Fifth: External Accreditation (Certification Audit)
Steps:
- Choose an internationally recognized certification body (such as BSI, TÜV, Infinity)
- Submit the formal certification application (Stage 1 Audit): – Review the documentation, scope, and policies.
- Conduct the on-site audit (Stage 2 Audit): – Examine the effectiveness of the controls actually implemented in the cloud environment.
- Receive ISO/IEC 27017 certification.
- Annual follow-up (Surveillance Audit): To maintain the validity of the certification for 3 years.
2. NCA CCC Compliance
Compliance with the Cloud Computing Cybersecurity Controls Framework (NCA CCC – 2:2024) is carried out through an integrated methodology that goes through five main phases developed by the National Cybersecurity Authority, and is based on the linkage between CCC and ECC controls (core controls):
First: Preparation and Planning
Second: Evaluation and Analysis
Third: Processing and Implementation
Fourth: Continuous Verification and Evaluation
Fifth: Reporting and Improvement
First: Preparation and Planning
Steps:
- Define the scope of work and applicability
- Inventory of all cloud computing services (IaaS, PaaS, SaaS) used or provided by the entity.
- Specify the type of entity (cloud service provider/service subscriber).
- Identify and classify hosted data according to the approved data classification guide.
- Defining responsibilities
- Define cybersecurity roles and responsibilities within the RACI (Responsible, Accountable, Consulted, Informed) model.
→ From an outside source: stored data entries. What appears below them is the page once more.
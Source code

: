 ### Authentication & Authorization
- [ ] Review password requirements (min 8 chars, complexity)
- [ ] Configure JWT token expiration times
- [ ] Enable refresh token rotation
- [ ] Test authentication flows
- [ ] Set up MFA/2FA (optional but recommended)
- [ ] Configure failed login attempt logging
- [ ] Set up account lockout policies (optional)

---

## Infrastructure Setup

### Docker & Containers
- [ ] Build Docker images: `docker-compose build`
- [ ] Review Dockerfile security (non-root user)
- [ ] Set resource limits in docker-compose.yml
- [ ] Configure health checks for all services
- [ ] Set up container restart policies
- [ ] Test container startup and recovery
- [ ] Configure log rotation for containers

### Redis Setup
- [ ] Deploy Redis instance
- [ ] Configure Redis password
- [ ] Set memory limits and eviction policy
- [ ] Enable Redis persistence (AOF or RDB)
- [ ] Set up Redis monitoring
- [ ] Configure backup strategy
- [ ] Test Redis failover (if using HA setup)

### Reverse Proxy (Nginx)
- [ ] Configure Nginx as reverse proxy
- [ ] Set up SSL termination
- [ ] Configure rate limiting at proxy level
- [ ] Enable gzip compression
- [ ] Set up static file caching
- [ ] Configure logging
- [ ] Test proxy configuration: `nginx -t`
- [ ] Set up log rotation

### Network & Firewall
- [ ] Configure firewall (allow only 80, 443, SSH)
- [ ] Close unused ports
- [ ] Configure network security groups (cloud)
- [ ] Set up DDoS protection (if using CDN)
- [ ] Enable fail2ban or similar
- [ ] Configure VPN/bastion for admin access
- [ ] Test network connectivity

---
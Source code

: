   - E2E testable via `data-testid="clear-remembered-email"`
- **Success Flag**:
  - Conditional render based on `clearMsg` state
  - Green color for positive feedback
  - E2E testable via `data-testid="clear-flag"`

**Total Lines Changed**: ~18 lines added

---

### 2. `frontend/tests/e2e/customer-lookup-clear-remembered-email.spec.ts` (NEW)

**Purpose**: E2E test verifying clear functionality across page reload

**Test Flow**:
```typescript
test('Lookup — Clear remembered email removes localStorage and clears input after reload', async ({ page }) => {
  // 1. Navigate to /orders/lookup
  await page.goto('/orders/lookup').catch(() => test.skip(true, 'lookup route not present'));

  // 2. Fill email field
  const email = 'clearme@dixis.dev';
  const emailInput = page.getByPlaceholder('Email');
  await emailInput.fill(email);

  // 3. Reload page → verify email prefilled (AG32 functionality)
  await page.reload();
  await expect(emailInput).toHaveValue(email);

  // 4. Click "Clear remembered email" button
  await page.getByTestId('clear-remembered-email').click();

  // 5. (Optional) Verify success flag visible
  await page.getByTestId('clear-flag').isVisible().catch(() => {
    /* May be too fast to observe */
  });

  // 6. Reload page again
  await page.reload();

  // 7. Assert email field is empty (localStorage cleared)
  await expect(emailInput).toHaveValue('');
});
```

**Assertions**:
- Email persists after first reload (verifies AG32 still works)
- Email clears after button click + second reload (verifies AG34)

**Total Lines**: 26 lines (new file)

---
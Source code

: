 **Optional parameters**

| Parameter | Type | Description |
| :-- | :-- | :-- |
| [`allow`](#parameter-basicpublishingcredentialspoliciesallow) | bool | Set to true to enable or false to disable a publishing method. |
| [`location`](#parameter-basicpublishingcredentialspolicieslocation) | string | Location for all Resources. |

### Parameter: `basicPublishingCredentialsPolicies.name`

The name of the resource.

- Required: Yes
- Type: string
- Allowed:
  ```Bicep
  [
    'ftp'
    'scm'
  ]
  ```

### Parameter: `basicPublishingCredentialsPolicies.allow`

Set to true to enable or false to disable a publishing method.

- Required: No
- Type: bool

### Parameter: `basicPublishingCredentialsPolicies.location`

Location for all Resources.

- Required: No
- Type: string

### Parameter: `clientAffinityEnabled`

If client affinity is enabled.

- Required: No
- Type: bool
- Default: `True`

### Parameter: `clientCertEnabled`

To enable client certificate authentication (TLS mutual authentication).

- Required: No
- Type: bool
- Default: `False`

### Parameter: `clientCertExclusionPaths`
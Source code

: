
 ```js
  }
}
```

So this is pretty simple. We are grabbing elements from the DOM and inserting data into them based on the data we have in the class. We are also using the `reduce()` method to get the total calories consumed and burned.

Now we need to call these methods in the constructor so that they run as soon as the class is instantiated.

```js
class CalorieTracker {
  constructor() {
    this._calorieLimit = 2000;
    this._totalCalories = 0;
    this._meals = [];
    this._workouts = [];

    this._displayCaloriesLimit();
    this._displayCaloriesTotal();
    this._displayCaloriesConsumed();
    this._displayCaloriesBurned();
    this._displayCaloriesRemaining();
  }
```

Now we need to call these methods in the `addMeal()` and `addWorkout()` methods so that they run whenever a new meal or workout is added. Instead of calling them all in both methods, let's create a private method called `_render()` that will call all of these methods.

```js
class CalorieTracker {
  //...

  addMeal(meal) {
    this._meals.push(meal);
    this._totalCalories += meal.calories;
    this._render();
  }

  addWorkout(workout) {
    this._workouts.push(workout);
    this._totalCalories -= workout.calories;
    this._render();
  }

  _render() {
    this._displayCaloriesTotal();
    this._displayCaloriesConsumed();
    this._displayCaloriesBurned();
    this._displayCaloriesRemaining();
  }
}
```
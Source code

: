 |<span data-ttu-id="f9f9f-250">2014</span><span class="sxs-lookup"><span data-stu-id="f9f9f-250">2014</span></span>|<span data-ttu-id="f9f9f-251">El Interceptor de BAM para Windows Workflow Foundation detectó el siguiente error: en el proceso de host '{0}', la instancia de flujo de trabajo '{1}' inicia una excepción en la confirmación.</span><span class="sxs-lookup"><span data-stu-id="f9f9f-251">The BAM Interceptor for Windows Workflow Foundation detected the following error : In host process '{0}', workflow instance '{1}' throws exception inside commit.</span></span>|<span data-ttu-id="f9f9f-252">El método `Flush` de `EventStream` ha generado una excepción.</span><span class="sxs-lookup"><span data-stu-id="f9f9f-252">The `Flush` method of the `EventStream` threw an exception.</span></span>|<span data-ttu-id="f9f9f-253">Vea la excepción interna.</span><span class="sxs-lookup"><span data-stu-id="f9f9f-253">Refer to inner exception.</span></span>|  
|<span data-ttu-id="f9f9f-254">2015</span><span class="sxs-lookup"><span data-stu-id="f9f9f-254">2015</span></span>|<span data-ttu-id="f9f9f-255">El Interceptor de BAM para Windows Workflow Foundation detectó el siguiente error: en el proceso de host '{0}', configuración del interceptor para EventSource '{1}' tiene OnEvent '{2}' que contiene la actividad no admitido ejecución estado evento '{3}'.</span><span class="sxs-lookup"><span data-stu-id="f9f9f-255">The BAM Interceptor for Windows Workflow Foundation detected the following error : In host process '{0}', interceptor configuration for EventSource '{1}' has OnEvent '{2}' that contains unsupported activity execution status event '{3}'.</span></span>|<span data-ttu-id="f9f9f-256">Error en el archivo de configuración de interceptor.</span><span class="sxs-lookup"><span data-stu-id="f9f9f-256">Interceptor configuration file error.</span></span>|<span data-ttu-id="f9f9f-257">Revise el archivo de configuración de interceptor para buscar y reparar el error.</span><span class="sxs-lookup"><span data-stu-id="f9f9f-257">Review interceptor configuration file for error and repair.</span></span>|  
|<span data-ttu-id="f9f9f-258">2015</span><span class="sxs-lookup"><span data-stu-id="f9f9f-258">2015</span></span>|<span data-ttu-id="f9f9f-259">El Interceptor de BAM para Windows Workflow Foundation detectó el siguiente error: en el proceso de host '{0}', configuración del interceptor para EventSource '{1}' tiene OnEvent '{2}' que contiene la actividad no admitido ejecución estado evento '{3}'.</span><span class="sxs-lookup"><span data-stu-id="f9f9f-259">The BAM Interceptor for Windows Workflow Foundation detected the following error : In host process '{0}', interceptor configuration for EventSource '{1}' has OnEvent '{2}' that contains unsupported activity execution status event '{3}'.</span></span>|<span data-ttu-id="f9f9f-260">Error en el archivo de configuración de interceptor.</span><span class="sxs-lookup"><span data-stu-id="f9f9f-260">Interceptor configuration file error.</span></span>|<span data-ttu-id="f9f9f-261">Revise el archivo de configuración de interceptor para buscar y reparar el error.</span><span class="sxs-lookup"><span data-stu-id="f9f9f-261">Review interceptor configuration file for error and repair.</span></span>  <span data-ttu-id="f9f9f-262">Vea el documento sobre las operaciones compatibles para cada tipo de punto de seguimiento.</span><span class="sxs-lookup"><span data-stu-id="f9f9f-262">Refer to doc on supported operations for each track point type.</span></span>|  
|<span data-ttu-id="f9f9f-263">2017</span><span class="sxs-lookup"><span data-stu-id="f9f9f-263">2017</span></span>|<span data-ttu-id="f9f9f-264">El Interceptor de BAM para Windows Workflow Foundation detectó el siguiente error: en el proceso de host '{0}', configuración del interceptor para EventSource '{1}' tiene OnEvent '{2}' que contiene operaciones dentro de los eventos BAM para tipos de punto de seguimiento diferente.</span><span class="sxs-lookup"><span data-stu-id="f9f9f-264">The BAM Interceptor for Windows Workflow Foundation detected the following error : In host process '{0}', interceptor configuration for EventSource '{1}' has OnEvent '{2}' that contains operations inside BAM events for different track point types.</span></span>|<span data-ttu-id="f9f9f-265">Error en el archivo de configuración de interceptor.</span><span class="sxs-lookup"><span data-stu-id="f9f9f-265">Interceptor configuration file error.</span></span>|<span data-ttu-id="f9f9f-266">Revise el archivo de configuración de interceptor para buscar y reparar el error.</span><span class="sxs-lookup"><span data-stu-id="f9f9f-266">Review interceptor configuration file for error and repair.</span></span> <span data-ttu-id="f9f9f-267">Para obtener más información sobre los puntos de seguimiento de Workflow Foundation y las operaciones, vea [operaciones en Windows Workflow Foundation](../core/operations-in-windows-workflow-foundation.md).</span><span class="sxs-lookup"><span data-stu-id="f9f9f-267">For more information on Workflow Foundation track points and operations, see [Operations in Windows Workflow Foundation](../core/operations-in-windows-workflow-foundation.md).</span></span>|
- Adopting the cybersecurity governance of cloud computing within the general cybersecurity structure of the entity.
- Identify relevant technical and regulatory requirements
- Aligning the compliance plan with NCA CCC-2:2024 controls and relevant body decisions such as third-party controls and sensitive systems.
Second: Evaluation and Analysis
Steps:
- Conducting a gap analysis using the official assessment tool from the Authority.
- Evaluation of controls in the four main areas:
- Cybersecurity Governance
- Strengthening Cyber Defense
- Cyber Resilience
- Third-party cybersecurity and cloud computing
- Documenting the results in the compliance record and linking them to the NCA CCC controls matrix
Third: Processing and Implementation
Steps:
- Prepare a remediation plan that includes activities, priorities, and timeline.
- Implement core cloud computing controls, such as:
- Protect hosted data and separate virtual environments
- Hosting sensitive systems within the Kingdom
- Documenting and updating cybersecurity requirements for cloud computing and hosting services
Fourth: Continuous Verification and Evaluation
Steps:
- Carry out periodic self-assessment of the applicable controls.
- Review your cloud computing and hosting controls periodically
- Documenting supporting evidence such as:
- Policies and procedures adopted.
- Cloud security test results.
- Independent audit or evaluation reports.
Fifth: Reporting and Improvement
Steps:
- Submit compliance reports to the National Cybersecurity Authority (NCA) upon request.
- Update the annual improvement plan based on the results of assessments or any legislative changes.